● What is expected:
Below are entries. Reproduce exactly the lines between the line holding "## Warnings and Notes" and the line holding "- Not critical", inclusive, and only those.

|---|

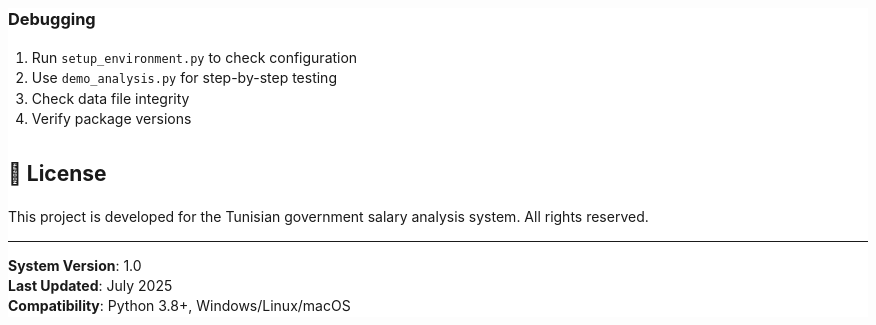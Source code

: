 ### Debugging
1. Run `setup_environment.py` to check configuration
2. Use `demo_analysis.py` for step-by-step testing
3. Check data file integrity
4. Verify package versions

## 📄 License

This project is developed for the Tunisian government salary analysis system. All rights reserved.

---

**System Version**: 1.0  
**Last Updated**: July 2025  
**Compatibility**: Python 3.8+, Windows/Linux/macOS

|---|

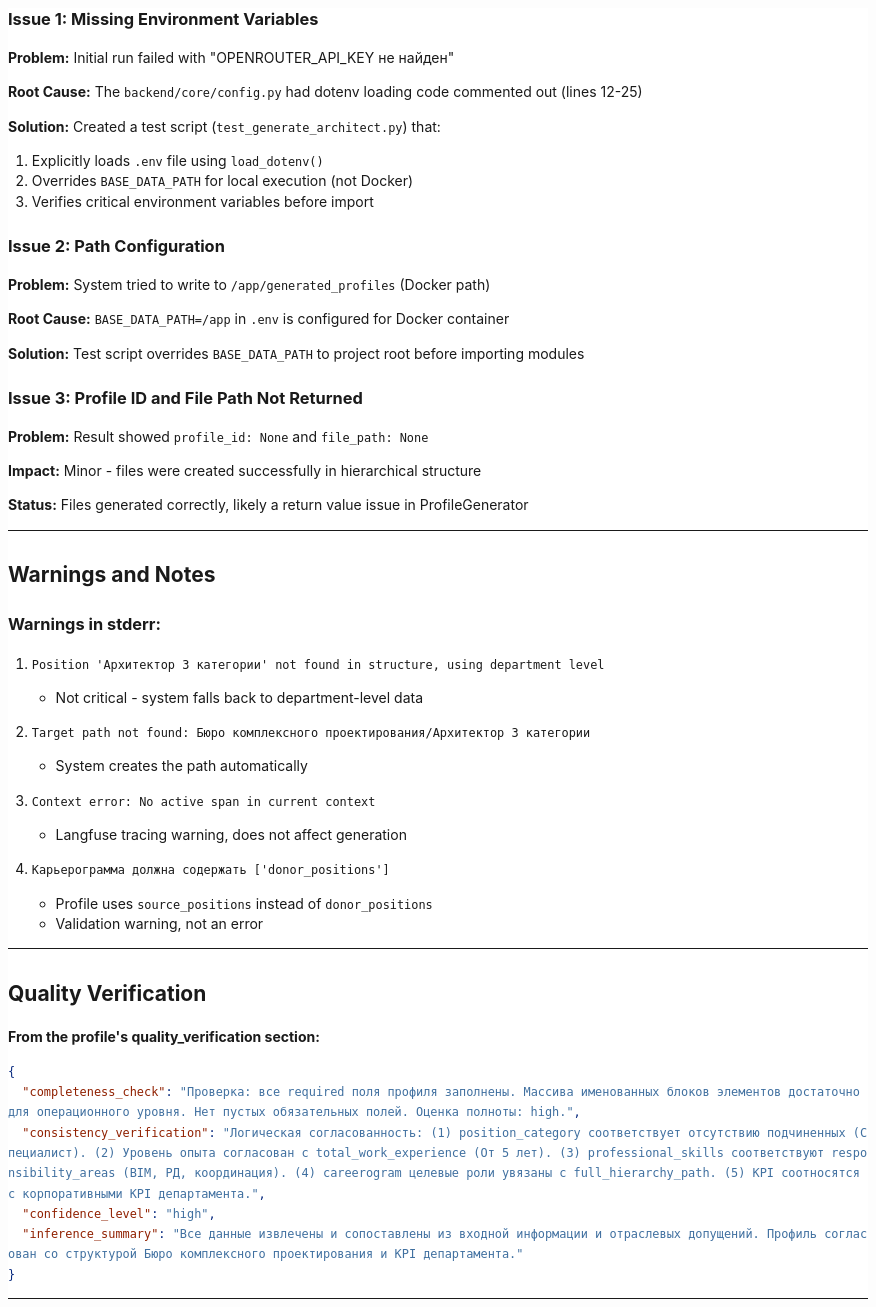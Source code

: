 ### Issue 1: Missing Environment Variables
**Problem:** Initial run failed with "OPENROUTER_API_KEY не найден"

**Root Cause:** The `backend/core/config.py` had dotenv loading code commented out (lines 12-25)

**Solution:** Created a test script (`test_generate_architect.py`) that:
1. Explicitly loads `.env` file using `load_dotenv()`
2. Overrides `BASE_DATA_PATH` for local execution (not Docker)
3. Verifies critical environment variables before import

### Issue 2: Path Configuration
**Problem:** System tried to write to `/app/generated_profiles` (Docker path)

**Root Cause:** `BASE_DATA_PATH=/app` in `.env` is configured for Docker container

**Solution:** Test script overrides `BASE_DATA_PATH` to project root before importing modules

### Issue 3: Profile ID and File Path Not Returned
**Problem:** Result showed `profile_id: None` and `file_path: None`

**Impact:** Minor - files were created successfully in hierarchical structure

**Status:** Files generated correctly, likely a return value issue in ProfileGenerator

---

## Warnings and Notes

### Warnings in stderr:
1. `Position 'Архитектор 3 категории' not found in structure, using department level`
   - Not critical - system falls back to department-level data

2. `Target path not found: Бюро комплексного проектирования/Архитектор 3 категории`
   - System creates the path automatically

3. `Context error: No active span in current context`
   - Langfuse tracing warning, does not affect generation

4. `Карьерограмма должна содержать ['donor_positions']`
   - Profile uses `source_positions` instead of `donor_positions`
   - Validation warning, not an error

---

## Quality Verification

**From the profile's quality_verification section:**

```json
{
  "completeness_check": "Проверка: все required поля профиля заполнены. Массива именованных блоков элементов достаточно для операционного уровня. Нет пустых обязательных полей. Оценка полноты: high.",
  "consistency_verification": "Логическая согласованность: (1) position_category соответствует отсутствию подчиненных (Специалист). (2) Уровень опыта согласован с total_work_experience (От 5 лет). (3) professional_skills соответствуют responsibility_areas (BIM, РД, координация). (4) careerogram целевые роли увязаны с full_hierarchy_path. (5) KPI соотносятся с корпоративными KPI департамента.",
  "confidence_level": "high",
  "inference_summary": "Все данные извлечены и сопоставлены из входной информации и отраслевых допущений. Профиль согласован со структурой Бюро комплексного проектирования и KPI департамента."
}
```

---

|---|

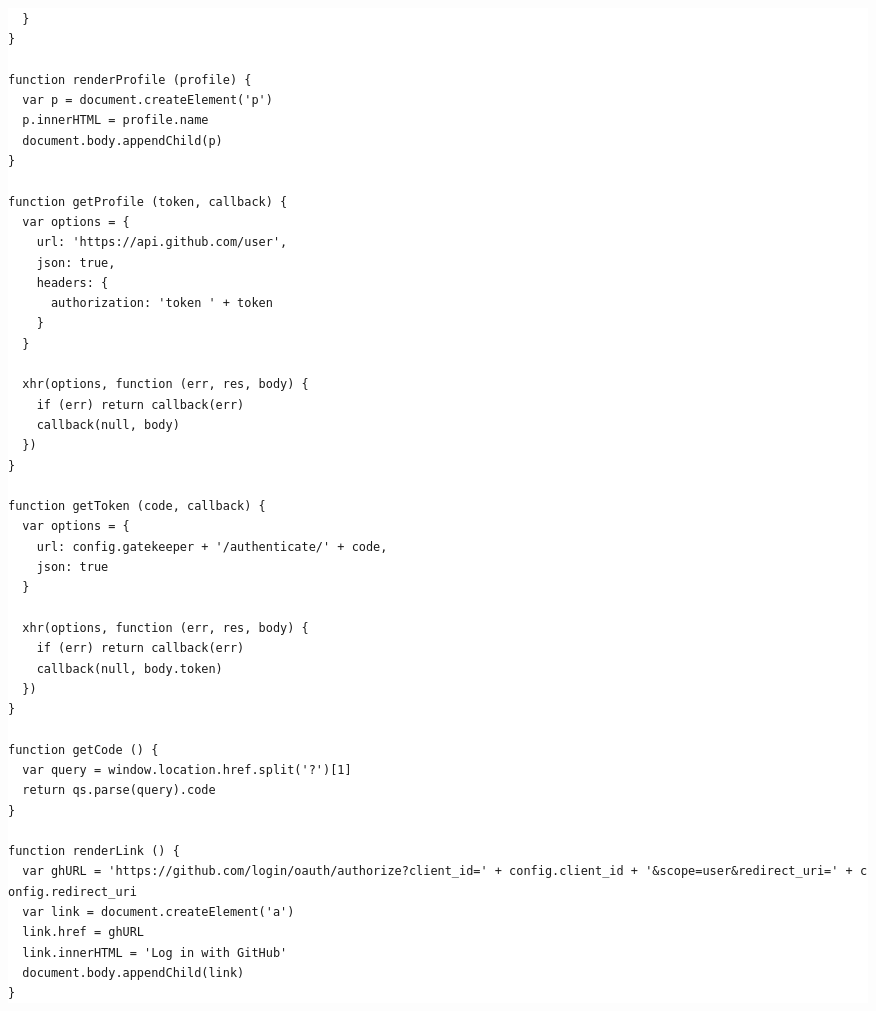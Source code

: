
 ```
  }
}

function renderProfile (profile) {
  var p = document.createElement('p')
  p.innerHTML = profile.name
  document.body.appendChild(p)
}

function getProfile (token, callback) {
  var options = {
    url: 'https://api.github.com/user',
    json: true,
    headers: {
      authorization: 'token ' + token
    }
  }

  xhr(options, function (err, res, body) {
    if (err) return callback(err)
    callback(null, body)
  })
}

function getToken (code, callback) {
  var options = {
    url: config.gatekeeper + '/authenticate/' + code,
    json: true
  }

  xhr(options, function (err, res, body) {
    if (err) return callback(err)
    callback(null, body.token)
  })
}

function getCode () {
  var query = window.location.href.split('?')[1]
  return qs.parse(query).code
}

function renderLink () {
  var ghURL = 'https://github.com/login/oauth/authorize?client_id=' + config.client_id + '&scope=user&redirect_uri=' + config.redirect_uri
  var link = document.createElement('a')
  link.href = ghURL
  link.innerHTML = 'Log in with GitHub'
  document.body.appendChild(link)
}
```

|---|

● Solution:
## Warnings and Notes

### Warnings in stderr:
1. `Position 'Архитектор 3 категории' not found in structure, using department level`
   - Not critical - system falls back to department-level data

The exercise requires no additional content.